§ Problem requirements:
The response should consist of every line below, restated exactly, with no pictures.
Data listing Start Marker
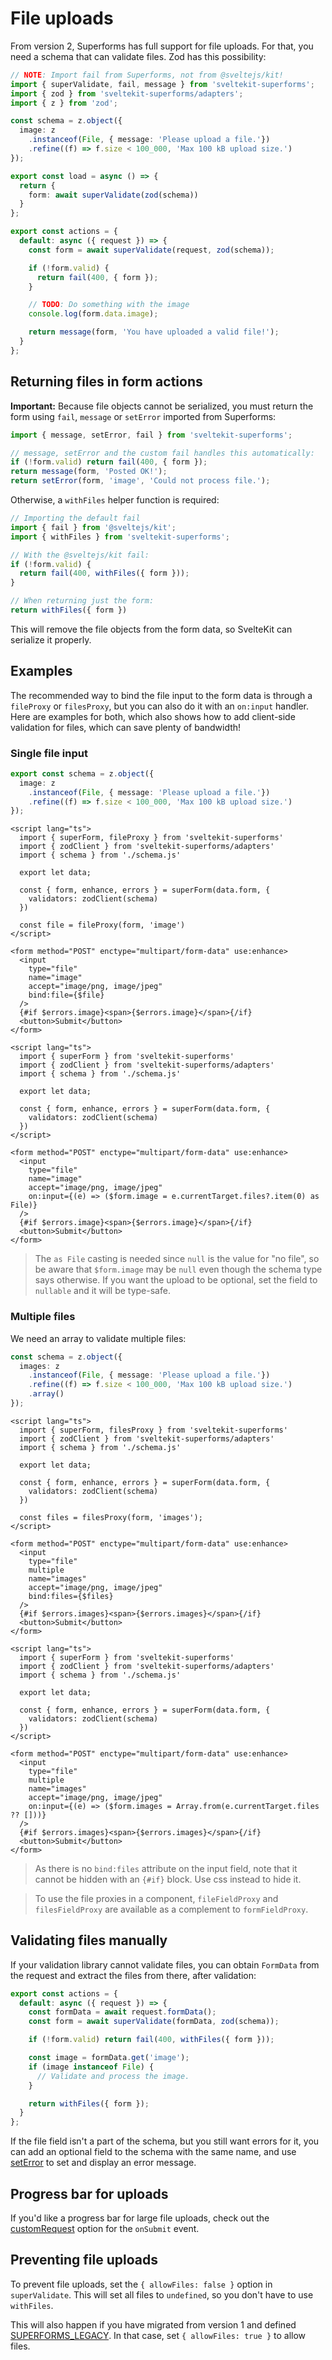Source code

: <script lang="ts">
  import Head from '$lib/Head.svelte'
  import Next from '$lib/Next.svelte'
  import Examples from './Examples.svelte'
  import { concepts } from '$lib/navigation/sections'
</script>

# File uploads

<Head title="File upload and validation" />

From version 2, Superforms has full support for file uploads. For that, you need a schema that can validate files. Zod has this possibility:

```ts
// NOTE: Import fail from Superforms, not from @sveltejs/kit!
import { superValidate, fail, message } from 'sveltekit-superforms';
import { zod } from 'sveltekit-superforms/adapters';
import { z } from 'zod';

const schema = z.object({
  image: z
    .instanceof(File, { message: 'Please upload a file.'})
    .refine((f) => f.size < 100_000, 'Max 100 kB upload size.')
});

export const load = async () => {
  return { 
    form: await superValidate(zod(schema))
  }
};

export const actions = {
  default: async ({ request }) => {
    const form = await superValidate(request, zod(schema));

    if (!form.valid) {
      return fail(400, { form });
    }

    // TODO: Do something with the image
    console.log(form.data.image);

    return message(form, 'You have uploaded a valid file!');
  }
};
```

## Returning files in form actions

**Important:** Because file objects cannot be serialized, you must return the form using `fail`, `message` or `setError` imported from Superforms:

```ts
import { message, setError, fail } from 'sveltekit-superforms';

// message, setError and the custom fail handles this automatically:
if (!form.valid) return fail(400, { form });
return message(form, 'Posted OK!');
return setError(form, 'image', 'Could not process file.');
```

Otherwise, a `withFiles` helper function is required:

```ts
// Importing the default fail
import { fail } from '@sveltejs/kit';
import { withFiles } from 'sveltekit-superforms';

// With the @sveltejs/kit fail:
if (!form.valid) {
  return fail(400, withFiles({ form }));
}

// When returning just the form:
return withFiles({ form })
```

This will remove the file objects from the form data, so SvelteKit can serialize it properly.

## Examples

The recommended way to bind the file input to the form data is through a `fileProxy` or `filesProxy`, but you can also do it with an `on:input` handler. Here are examples for both, which also shows how to add client-side validation for files, which can save plenty of bandwidth!

### Single file input

```ts
export const schema = z.object({
  image: z
    .instanceof(File, { message: 'Please upload a file.'})
    .refine((f) => f.size < 100_000, 'Max 100 kB upload size.')
});
```

<Examples>
<span slot="proxy">

```svelte
<script lang="ts">
  import { superForm, fileProxy } from 'sveltekit-superforms'
  import { zodClient } from 'sveltekit-superforms/adapters'
  import { schema } from './schema.js'

  export let data;

  const { form, enhance, errors } = superForm(data.form, {
    validators: zodClient(schema)
  })

  const file = fileProxy(form, 'image')
</script>

<form method="POST" enctype="multipart/form-data" use:enhance>
  <input
    type="file"
    name="image"
    accept="image/png, image/jpeg"
    bind:file={$file}
  />
  {#if $errors.image}<span>{$errors.image}</span>{/if}
  <button>Submit</button>
</form>
```

</span>
<span slot="input">

```svelte
<script lang="ts">
  import { superForm } from 'sveltekit-superforms'
  import { zodClient } from 'sveltekit-superforms/adapters'
  import { schema } from './schema.js'

  export let data;

  const { form, enhance, errors } = superForm(data.form, {
    validators: zodClient(schema)
  })
</script>

<form method="POST" enctype="multipart/form-data" use:enhance>
  <input
    type="file"
    name="image"
    accept="image/png, image/jpeg"
    on:input={(e) => ($form.image = e.currentTarget.files?.item(0) as File)}
  />
  {#if $errors.image}<span>{$errors.image}</span>{/if}
  <button>Submit</button>
</form>
```

> The `as File` casting is needed since `null` is the value for "no file", so be aware that `$form.image` may be `null` even though the schema type says otherwise. If you want the upload to be optional, set the field to `nullable` and it will be type-safe.

</span>
</Examples>

### Multiple files

We need an array to validate multiple files:

```ts
const schema = z.object({
  images: z
    .instanceof(File, { message: 'Please upload a file.'})
    .refine((f) => f.size < 100_000, 'Max 100 kB upload size.')
    .array()
});
```

<Examples>
<span slot="proxy">

```svelte
<script lang="ts">
  import { superForm, filesProxy } from 'sveltekit-superforms'
  import { zodClient } from 'sveltekit-superforms/adapters'
  import { schema } from './schema.js'

  export let data;

  const { form, enhance, errors } = superForm(data.form, {
    validators: zodClient(schema)
  })

  const files = filesProxy(form, 'images');
</script>

<form method="POST" enctype="multipart/form-data" use:enhance>
  <input
    type="file"
    multiple
    name="images"
    accept="image/png, image/jpeg"
    bind:files={$files}
  />
  {#if $errors.images}<span>{$errors.images}</span>{/if}
  <button>Submit</button>
</form>
```

</span>
<span slot="input">

```svelte
<script lang="ts">
  import { superForm } from 'sveltekit-superforms'
  import { zodClient } from 'sveltekit-superforms/adapters'
  import { schema } from './schema.js'

  export let data;

  const { form, enhance, errors } = superForm(data.form, {
    validators: zodClient(schema)
  })
</script>

<form method="POST" enctype="multipart/form-data" use:enhance>
  <input
    type="file"
    multiple
    name="images"
    accept="image/png, image/jpeg"
    on:input={(e) => ($form.images = Array.from(e.currentTarget.files ?? []))}
  />
  {#if $errors.images}<span>{$errors.images}</span>{/if}
  <button>Submit</button>
</form>
```

> As there is no `bind:files` attribute on the input field, note that it cannot be hidden with an `{#if}` block. Use css instead to hide it.

</span>
</Examples>

> To use the file proxies in a component, `fileFieldProxy` and `filesFieldProxy` are available as a complement to `formFieldProxy`.

## Validating files manually

If your validation library cannot validate files, you can obtain `FormData` from the request and extract the files from there, after validation:

```ts
export const actions = {
  default: async ({ request }) => {
    const formData = await request.formData();
    const form = await superValidate(formData, zod(schema));

    if (!form.valid) return fail(400, withFiles({ form }));

    const image = formData.get('image');
    if (image instanceof File) {
      // Validate and process the image.
    }

    return withFiles({ form });
  }
};
```

If the file field isn't a part of the schema, but you still want errors for it, you can add an optional field to the schema with the same name, and use [setError](/concepts/error-handling#seterror) to set and display an error message.

## Progress bar for uploads

If you'd like a progress bar for large file uploads, check out the [customRequest](/concepts/events#customrequest) option for the `onSubmit` event.

## Preventing file uploads

To prevent file uploads, set the `{ allowFiles: false }` option in `superValidate`. This will set all files to `undefined`, so you don't have to use `withFiles`. 

This will also happen if you have migrated from version 1 and defined [SUPERFORMS_LEGACY](/migration-v2/#the-biggest-change-important). In that case, set `{ allowFiles: true }` to allow files.

<Next section={concepts} />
Data listing End Marker
§ Reply to the task:
Source code

: <script lang="ts">
  import Head from '$lib/Head.svelte'
  import Next from '$lib/Next.svelte'
  import Examples from './Examples.svelte'
  import { concepts } from '$lib/navigation/sections'
</script>

# File uploads

<Head title="File upload and validation" />

From version 2, Superforms has full support for file uploads. For that, you need a schema that can validate files. Zod has this possibility:

```ts
// NOTE: Import fail from Superforms, not from @sveltejs/kit!
import { superValidate, fail, message } from 'sveltekit-superforms';
import { zod } from 'sveltekit-superforms/adapters';
import { z } from 'zod';

const schema = z.object({
  image: z
    .instanceof(File, { message: 'Please upload a file.'})
    .refine((f) => f.size < 100_000, 'Max 100 kB upload size.')
});

export const load = async () => {
  return { 
    form: await superValidate(zod(schema))
  }
};

export const actions = {
  default: async ({ request }) => {
    const form = await superValidate(request, zod(schema));

    if (!form.valid) {
      return fail(400, { form });
    }

    // TODO: Do something with the image
    console.log(form.data.image);

    return message(form, 'You have uploaded a valid file!');
  }
};
```

## Returning files in form actions

**Important:** Because file objects cannot be serialized, you must return the form using `fail`, `message` or `setError` imported from Superforms:

```ts
import { message, setError, fail } from 'sveltekit-superforms';

// message, setError and the custom fail handles this automatically:
if (!form.valid) return fail(400, { form });
return message(form, 'Posted OK!');
return setError(form, 'image', 'Could not process file.');
```

Otherwise, a `withFiles` helper function is required:

```ts
// Importing the default fail
import { fail } from '@sveltejs/kit';
import { withFiles } from 'sveltekit-superforms';

// With the @sveltejs/kit fail:
if (!form.valid) {
  return fail(400, withFiles({ form }));
}

// When returning just the form:
return withFiles({ form })
```

This will remove the file objects from the form data, so SvelteKit can serialize it properly.

## Examples

The recommended way to bind the file input to the form data is through a `fileProxy` or `filesProxy`, but you can also do it with an `on:input` handler. Here are examples for both, which also shows how to add client-side validation for files, which can save plenty of bandwidth!

### Single file input

```ts
export const schema = z.object({
  image: z
    .instanceof(File, { message: 'Please upload a file.'})
    .refine((f) => f.size < 100_000, 'Max 100 kB upload size.')
});
```

<Examples>
<span slot="proxy">

```svelte
<script lang="ts">
  import { superForm, fileProxy } from 'sveltekit-superforms'
  import { zodClient } from 'sveltekit-superforms/adapters'
  import { schema } from './schema.js'

  export let data;

  const { form, enhance, errors } = superForm(data.form, {
    validators: zodClient(schema)
  })

  const file = fileProxy(form, 'image')
</script>

<form method="POST" enctype="multipart/form-data" use:enhance>
  <input
    type="file"
    name="image"
    accept="image/png, image/jpeg"
    bind:file={$file}
  />
  {#if $errors.image}<span>{$errors.image}</span>{/if}
  <button>Submit</button>
</form>
```

</span>
<span slot="input">

```svelte
<script lang="ts">
  import { superForm } from 'sveltekit-superforms'
  import { zodClient } from 'sveltekit-superforms/adapters'
  import { schema } from './schema.js'

  export let data;

  const { form, enhance, errors } = superForm(data.form, {
    validators: zodClient(schema)
  })
</script>

<form method="POST" enctype="multipart/form-data" use:enhance>
  <input
    type="file"
    name="image"
    accept="image/png, image/jpeg"
    on:input={(e) => ($form.image = e.currentTarget.files?.item(0) as File)}
  />
  {#if $errors.image}<span>{$errors.image}</span>{/if}
  <button>Submit</button>
</form>
```

> The `as File` casting is needed since `null` is the value for "no file", so be aware that `$form.image` may be `null` even though the schema type says otherwise. If you want the upload to be optional, set the field to `nullable` and it will be type-safe.

</span>
</Examples>

### Multiple files

We need an array to validate multiple files:

```ts
const schema = z.object({
  images: z
    .instanceof(File, { message: 'Please upload a file.'})
    .refine((f) => f.size < 100_000, 'Max 100 kB upload size.')
    .array()
});
```

<Examples>
<span slot="proxy">

```svelte
<script lang="ts">
  import { superForm, filesProxy } from 'sveltekit-superforms'
  import { zodClient } from 'sveltekit-superforms/adapters'
  import { schema } from './schema.js'

  export let data;

  const { form, enhance, errors } = superForm(data.form, {
    validators: zodClient(schema)
  })

  const files = filesProxy(form, 'images');
</script>

<form method="POST" enctype="multipart/form-data" use:enhance>
  <input
    type="file"
    multiple
    name="images"
    accept="image/png, image/jpeg"
    bind:files={$files}
  />
  {#if $errors.images}<span>{$errors.images}</span>{/if}
  <button>Submit</button>
</form>
```

</span>
<span slot="input">

```svelte
<script lang="ts">
  import { superForm } from 'sveltekit-superforms'
  import { zodClient } from 'sveltekit-superforms/adapters'
  import { schema } from './schema.js'

  export let data;

  const { form, enhance, errors } = superForm(data.form, {
    validators: zodClient(schema)
  })
</script>

<form method="POST" enctype="multipart/form-data" use:enhance>
  <input
    type="file"
    multiple
    name="images"
    accept="image/png, image/jpeg"
    on:input={(e) => ($form.images = Array.from(e.currentTarget.files ?? []))}
  />
  {#if $errors.images}<span>{$errors.images}</span>{/if}
  <button>Submit</button>
</form>
```

> As there is no `bind:files` attribute on the input field, note that it cannot be hidden with an `{#if}` block. Use css instead to hide it.

</span>
</Examples>

> To use the file proxies in a component, `fileFieldProxy` and `filesFieldProxy` are available as a complement to `formFieldProxy`.

## Validating files manually

If your validation library cannot validate files, you can obtain `FormData` from the request and extract the files from there, after validation:

```ts
export const actions = {
  default: async ({ request }) => {
    const formData = await request.formData();
    const form = await superValidate(formData, zod(schema));

    if (!form.valid) return fail(400, withFiles({ form }));

    const image = formData.get('image');
    if (image instanceof File) {
      // Validate and process the image.
    }

    return withFiles({ form });
  }
};
```

If the file field isn't a part of the schema, but you still want errors for it, you can add an optional field to the schema with the same name, and use [setError](/concepts/error-handling#seterror) to set and display an error message.

## Progress bar for uploads

If you'd like a progress bar for large file uploads, check out the [customRequest](/concepts/events#customrequest) option for the `onSubmit` event.

## Preventing file uploads

To prevent file uploads, set the `{ allowFiles: false }` option in `superValidate`. This will set all files to `undefined`, so you don't have to use `withFiles`. 

This will also happen if you have migrated from version 1 and defined [SUPERFORMS_LEGACY](/migration-v2/#the-biggest-change-important). In that case, set `{ allowFiles: true }` to allow files.

<Next section={concepts} />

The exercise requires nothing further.